Lupe starts clearing away the dishes while the others still pick at the remains of their lunch. Penelope bends forward to explain to Cesar, “He came because of all the endangered species. He said it was like a treasure chest of genetic material just sitting up there, waiting for him. For the first year, he was like a kid in a candy factory, turning out all kinds of strange critters. Very interesting boy. A man now, I guess. He’ll be here this Saturday, I think?”
She looks at Lupe as she asks this. Lupe nods with a smile. Cesar finds himself grinding his teeth, watching them smiling over this brilliant young man.
“Can I get some more beans and
queso
?” he asks. “Hadn’t had anything that good in years. I never tasted TexMex this good and I been down to the Earth a time or two.”
Lupe puffs up with pride and dishes him up an enormous third helping of everything. Cesar wolfs it down enthusiastically.
Penelope laughs, “Well,
gringo
, it’s not like there’s a whole lot places in the heavens or the Earth to get real guacamole these days, is there? Now that Mexico is just one big smoking hole in the ground. When I first got here, I remember Lupe telling me that there was no point in living in the stars if the food sucks.”
Argos chuckles at that and then asks, “Lupe, have you ever cooked anything that didn’t involve beans, tortillas, or jalapenos?”
Lupe sniffs, “I could, but what’s the point?”
“You were telling us how the War started,” Trevor prompts impatiently, licking beans off his hand.
“So I was,” Argos says, remembering the thread of his story. “So what with all the wars down there, the supply ships got real unreliable. Some of them were delayed for months or stopped altogether. You can understand how a country struggling to survive wouldn’t put a big priority on shipping water and food to some guys up in space. But for us, it was death. Corporations sponsored some of the colonies and governments put up most of the rest. Only a few, like Ithaca, were paid for by individuals.”

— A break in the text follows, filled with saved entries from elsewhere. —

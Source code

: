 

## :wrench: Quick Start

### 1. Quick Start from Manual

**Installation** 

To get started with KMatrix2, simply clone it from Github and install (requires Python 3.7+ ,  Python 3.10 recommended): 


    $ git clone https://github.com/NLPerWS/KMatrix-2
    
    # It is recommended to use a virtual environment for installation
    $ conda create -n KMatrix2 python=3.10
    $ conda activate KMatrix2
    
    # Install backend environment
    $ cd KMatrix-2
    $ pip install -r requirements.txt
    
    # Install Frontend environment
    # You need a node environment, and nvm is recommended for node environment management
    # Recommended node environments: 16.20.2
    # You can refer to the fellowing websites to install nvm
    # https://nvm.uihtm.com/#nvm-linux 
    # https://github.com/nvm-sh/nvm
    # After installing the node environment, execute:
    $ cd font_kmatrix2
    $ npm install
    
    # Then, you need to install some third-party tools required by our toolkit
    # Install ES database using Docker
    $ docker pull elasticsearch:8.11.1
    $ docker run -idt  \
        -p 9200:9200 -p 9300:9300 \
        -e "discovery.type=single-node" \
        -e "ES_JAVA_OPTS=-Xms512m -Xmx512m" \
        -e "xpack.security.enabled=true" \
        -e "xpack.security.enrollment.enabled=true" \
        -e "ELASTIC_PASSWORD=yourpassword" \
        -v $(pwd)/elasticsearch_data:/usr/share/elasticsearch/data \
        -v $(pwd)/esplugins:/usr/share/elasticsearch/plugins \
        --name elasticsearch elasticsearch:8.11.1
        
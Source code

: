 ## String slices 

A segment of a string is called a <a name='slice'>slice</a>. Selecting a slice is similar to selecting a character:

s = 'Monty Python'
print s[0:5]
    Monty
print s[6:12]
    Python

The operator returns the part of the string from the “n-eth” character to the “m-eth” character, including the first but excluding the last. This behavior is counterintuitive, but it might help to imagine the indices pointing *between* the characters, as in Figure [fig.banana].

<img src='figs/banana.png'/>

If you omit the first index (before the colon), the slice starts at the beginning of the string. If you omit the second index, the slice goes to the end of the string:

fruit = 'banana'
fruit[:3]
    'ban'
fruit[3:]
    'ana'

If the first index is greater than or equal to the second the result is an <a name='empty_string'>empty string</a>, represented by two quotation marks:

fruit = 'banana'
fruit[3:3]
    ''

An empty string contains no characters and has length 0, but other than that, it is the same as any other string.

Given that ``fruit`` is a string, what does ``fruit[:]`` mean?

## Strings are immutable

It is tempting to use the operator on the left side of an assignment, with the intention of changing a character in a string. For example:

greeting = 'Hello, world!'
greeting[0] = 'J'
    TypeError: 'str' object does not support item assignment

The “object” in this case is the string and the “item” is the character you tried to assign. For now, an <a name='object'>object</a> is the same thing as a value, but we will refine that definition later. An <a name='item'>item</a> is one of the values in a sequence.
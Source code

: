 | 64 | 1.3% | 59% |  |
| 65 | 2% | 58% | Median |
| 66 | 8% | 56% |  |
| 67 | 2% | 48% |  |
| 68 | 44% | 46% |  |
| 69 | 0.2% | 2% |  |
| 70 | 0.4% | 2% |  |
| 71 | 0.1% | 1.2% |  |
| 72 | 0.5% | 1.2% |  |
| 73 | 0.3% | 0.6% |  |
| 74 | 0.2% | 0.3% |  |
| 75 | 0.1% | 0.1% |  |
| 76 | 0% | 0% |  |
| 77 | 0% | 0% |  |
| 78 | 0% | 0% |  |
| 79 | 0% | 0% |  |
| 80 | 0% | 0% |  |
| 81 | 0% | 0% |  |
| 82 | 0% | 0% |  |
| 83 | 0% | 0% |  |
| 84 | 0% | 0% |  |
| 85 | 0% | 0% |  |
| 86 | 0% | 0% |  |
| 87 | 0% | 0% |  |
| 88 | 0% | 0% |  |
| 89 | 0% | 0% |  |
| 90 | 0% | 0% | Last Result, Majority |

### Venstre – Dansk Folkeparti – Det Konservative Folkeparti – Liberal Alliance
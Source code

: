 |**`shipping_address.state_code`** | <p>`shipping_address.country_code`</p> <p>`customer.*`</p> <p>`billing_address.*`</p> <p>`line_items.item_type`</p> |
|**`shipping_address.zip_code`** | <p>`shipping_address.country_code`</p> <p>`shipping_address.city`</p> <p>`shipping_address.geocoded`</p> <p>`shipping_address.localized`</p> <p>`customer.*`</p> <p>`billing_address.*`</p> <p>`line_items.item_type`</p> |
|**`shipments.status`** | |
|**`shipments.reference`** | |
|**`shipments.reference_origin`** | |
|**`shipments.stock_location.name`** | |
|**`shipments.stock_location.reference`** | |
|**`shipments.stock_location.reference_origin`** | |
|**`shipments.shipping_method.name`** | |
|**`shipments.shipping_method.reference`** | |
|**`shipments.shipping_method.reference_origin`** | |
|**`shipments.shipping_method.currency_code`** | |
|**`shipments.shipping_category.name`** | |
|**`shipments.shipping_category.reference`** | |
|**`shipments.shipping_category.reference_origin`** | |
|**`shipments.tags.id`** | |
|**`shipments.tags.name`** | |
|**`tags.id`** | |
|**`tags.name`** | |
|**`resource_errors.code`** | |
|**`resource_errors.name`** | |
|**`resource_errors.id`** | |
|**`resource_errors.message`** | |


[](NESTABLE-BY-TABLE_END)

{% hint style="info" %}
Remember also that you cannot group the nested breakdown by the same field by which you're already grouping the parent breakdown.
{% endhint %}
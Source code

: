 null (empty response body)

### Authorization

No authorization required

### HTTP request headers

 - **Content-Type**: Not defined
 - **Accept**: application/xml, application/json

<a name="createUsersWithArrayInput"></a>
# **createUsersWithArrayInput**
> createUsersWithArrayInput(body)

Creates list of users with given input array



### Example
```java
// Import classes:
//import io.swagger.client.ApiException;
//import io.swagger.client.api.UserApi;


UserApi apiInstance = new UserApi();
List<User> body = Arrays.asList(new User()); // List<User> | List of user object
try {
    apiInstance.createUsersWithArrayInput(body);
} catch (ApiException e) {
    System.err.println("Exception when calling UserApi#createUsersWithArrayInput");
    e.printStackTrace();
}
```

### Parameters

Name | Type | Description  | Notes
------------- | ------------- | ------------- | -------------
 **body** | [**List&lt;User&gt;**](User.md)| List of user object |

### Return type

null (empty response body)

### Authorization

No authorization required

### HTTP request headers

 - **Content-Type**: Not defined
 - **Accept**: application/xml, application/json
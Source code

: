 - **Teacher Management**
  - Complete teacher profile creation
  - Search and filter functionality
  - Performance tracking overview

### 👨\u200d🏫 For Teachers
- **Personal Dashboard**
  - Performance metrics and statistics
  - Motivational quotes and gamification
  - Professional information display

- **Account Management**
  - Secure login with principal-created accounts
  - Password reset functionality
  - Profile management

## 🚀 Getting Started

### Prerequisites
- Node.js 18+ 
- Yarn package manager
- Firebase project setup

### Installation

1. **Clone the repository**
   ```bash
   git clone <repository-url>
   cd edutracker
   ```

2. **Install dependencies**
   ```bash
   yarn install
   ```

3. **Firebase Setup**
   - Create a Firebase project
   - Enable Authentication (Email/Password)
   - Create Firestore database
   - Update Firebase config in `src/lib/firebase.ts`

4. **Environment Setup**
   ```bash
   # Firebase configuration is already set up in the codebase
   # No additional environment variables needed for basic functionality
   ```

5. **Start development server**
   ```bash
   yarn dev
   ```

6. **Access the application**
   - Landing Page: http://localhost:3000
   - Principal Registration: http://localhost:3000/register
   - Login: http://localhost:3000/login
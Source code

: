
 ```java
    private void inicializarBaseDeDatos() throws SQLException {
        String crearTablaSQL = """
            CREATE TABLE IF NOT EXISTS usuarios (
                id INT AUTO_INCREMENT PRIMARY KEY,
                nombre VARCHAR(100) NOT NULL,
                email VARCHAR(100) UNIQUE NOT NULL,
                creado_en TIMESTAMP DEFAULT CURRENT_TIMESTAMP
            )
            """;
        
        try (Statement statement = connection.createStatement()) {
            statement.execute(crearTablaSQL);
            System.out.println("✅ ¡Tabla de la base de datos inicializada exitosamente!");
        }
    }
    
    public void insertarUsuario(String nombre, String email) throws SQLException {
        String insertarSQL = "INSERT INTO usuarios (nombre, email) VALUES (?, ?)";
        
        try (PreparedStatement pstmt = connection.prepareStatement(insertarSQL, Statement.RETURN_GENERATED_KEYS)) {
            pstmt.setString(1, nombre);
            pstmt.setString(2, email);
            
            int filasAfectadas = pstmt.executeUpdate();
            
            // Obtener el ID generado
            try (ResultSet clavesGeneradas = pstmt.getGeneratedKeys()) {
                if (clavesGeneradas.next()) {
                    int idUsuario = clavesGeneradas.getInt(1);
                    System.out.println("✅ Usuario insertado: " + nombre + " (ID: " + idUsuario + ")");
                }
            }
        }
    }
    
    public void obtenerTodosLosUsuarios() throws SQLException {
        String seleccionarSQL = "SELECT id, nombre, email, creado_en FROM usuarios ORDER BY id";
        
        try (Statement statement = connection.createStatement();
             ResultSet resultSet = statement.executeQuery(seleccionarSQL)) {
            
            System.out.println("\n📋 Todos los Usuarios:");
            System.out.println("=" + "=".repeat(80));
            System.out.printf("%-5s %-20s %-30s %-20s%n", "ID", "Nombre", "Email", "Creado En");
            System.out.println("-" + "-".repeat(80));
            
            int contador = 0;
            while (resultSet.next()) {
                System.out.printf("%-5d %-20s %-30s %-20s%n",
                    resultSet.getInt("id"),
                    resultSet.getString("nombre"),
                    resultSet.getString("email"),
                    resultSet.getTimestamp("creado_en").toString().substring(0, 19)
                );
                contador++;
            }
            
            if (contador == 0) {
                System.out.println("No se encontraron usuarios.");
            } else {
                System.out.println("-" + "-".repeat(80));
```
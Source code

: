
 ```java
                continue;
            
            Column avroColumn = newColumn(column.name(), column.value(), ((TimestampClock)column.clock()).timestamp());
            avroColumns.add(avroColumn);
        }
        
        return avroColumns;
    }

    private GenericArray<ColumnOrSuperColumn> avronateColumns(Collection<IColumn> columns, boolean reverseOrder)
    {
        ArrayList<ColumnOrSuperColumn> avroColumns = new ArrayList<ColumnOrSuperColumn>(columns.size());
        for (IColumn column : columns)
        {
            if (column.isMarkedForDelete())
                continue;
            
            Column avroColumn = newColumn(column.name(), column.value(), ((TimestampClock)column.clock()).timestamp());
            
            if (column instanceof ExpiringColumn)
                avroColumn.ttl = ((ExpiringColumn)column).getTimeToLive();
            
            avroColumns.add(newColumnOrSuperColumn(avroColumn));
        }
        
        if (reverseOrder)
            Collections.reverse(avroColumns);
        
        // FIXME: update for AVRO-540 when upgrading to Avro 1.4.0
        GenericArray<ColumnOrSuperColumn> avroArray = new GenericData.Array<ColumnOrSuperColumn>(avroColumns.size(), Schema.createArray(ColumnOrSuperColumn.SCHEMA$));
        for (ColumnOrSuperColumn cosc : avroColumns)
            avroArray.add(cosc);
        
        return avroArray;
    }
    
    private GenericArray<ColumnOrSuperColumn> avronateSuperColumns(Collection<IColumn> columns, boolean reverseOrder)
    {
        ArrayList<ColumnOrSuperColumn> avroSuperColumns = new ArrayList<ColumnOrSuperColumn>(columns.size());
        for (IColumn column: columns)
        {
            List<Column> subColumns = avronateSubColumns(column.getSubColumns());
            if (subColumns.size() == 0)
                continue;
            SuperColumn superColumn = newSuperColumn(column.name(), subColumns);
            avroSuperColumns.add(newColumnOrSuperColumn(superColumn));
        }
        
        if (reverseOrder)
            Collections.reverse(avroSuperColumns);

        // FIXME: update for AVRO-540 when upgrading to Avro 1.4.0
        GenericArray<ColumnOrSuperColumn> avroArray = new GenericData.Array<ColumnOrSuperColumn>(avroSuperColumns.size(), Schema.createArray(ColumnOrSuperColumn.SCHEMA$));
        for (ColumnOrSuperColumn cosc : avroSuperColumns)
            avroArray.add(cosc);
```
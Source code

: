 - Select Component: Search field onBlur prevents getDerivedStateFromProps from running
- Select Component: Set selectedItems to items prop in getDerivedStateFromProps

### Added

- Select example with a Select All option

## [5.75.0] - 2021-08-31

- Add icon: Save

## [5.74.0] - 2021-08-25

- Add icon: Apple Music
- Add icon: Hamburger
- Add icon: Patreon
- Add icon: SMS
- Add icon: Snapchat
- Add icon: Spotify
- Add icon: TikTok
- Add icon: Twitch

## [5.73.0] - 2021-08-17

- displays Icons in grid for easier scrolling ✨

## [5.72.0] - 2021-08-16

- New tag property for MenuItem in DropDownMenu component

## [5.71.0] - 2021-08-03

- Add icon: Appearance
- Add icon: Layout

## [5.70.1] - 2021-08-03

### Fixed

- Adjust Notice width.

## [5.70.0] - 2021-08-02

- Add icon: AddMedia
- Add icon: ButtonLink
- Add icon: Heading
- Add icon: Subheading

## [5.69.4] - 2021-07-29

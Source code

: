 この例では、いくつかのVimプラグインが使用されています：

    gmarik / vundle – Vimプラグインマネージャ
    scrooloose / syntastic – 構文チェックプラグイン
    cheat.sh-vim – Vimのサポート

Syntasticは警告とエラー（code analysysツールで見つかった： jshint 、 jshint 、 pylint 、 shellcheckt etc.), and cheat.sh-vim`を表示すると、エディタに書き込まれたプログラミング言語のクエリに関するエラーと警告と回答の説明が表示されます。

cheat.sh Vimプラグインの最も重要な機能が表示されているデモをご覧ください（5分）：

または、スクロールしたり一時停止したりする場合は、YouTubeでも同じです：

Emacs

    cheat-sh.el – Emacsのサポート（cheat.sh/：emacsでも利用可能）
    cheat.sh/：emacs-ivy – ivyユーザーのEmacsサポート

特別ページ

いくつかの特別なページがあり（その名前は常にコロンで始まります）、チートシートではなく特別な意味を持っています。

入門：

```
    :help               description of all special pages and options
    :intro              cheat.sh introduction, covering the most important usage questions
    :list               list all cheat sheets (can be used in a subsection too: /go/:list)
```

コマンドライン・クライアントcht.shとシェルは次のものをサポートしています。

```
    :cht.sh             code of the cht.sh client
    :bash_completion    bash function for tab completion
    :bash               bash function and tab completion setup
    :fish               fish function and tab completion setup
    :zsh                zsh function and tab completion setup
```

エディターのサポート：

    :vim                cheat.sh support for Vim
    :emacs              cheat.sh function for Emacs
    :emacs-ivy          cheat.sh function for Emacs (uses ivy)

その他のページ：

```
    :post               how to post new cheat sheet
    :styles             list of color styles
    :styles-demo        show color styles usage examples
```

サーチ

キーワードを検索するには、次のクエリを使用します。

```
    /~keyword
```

The blond cowgirl breaks in, “Really? I thought the orbitals were all paid for by rich old guys looking for a pleasure planet of their very own.”
Penelope shakes her head. “Nope. Old Larry raised money from individual investors who thought space burgers would sell like hell down there. But for the rest, if a corporation went bankrupt, the orbital was often just left to die. And if a government went to war, their orbital was the last thing on their minds.”
Argos’s face goes gray. “It was bad times,” he says quietly. “The colonies started working together just to survive. It seemed natural that if you were starving to death and the next colony over was about to lose power that you’d work together so you could both live. By the time the Earth started settling down, most of the colonies up here were already wondering what we needed them for. They abandoned us when we needed them most. Why should they tell us what to do now?”
Penelope interjects, “Can you imagine? Surviving by your own wits for years and then some government a thousand miles away tries to tell you they are going to dump a bunch of lead-footed dirt-loving settlers, mostly criminals and malcontents, on you in the name of public policy? Or a corporation fires you from a job that hasn’t paid you in years and now you have to pack up and leave the home that you fought with blood and tears to defend?”
The younger cowgirls and Trevor mutter revolution.
Argos says, “We already thought they were crazy down there, committing suicide by war. We thought we had a bird’s eye view of the end of the Earthers. We felt like we were the only people left in the galaxy. Then one day they start lecturing us, throwing their weight around like we were kids playing while Daddy was at work? Of course we were thinking revolution from the start.”
“Some were,” Penelope says sharply. “Most of us were just trying to get by. There are plenty of ways to die out here and some of us didn’t think picking a fight with the Earthers was a good way to go.”